With her letter, Spellings has made criticism of the publicly funded program's depiction of the gay lifestyle one of her first acts as secretary. She began on Monday, replacing Rod Paige as President Bush's education chief.

Spellings issued three requests to PBS.

She asked that her department's seal or any statement linking the department to the show be removed. She asked PBS to notify its member stations of the nature of show so they could review it before airing it. And she asked for the refund "in the interest of avoiding embroiling the Ready-To-Learn program in a controversy that will only hurt" it.

In closing, she warned: "You can be assured that in the future the department will be more clear as to its expectations for any future programming that it funds."
Now, as it happens, the "blog" for that episode has already been removed from the show's website.
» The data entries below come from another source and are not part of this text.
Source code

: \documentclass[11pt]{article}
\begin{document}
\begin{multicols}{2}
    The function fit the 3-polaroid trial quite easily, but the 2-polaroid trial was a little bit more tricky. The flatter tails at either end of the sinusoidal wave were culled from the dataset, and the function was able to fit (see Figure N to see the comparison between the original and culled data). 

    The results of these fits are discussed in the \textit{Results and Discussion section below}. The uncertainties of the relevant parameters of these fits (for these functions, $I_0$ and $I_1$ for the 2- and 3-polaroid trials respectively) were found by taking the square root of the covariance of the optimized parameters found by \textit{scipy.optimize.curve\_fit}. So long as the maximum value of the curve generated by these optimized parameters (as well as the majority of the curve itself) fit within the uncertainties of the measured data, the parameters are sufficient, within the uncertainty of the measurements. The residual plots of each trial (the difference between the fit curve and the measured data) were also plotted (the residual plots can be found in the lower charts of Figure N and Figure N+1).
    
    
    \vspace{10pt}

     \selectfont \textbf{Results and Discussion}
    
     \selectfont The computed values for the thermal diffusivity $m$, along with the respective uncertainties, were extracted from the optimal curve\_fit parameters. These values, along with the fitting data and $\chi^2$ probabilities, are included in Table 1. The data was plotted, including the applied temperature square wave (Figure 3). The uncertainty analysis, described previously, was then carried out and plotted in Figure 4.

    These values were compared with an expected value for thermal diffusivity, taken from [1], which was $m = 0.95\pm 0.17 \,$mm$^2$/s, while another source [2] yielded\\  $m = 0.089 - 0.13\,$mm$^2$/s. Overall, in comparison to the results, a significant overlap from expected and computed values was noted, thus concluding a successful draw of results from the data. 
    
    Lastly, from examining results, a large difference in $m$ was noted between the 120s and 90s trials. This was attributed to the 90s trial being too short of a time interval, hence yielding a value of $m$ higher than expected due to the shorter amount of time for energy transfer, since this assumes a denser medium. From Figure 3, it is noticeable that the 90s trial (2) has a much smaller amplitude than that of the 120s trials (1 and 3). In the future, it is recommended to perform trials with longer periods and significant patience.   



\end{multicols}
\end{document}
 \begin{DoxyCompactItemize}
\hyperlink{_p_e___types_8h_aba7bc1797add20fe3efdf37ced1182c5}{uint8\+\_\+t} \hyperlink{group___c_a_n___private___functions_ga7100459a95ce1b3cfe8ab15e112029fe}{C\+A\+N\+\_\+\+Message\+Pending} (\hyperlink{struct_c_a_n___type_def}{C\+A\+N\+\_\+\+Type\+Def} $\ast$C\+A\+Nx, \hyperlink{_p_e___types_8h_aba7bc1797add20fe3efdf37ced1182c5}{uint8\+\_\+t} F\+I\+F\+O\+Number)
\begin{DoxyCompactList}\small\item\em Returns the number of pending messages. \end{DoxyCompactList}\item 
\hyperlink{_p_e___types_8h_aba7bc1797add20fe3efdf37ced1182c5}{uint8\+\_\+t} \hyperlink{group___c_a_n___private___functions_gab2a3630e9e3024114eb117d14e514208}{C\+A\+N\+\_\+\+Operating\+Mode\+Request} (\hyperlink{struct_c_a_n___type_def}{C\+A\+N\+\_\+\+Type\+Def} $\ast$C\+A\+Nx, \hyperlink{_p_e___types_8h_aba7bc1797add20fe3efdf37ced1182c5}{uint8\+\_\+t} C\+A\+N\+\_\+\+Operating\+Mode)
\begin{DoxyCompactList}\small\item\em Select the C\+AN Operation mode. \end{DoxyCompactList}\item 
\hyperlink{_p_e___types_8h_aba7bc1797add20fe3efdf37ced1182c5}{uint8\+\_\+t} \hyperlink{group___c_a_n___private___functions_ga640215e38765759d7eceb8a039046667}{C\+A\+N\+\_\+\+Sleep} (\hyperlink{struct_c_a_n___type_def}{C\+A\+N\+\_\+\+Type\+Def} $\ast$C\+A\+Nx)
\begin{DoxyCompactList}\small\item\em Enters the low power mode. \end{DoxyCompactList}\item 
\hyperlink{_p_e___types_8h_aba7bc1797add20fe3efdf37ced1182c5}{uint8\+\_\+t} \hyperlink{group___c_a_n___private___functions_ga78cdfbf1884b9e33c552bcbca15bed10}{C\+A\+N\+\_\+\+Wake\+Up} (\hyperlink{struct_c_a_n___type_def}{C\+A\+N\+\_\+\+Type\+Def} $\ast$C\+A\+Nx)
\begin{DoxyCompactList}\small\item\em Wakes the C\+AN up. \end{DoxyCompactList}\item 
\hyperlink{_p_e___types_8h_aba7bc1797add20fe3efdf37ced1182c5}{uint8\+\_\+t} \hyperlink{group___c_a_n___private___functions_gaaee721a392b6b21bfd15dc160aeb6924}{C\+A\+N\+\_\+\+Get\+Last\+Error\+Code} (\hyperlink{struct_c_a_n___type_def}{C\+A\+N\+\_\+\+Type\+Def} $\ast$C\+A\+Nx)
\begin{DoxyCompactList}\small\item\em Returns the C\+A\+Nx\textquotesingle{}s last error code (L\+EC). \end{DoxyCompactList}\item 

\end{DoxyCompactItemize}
But, it's still available via the Google cache. This is what was so contrary to the mission and intent of the Department of Education:
We traveled to Vermont in the spring. They call it "mud season" because all the melting snow makes lots of mud. It's like the whole state is a mud puddle!

While there, we visited Emma, David, and James, who live with their two moms, Karen and Gillian. Karen and my mom used to work at the same newspaper together.
Now, remember, this is a show in which the main character travels around and meets different kinds of people. The Department of Education apparently is concerned that simply meeting a same-sex couple will cause some sort of viewer trauma. Now, it seems to me that if any child has a question about what he or she sees on television (or a person he or she meets in real life, because that will happen), the parents can then share their views with the child. I find it hard to believe that the episode violated any valid Education Department policy, or any principle that would be espoused by a responsible educator. I think the Education Secretary's snit about this was uncalled for, and it's unfortunate that PBS felt that, politically, it had to cave in to these people.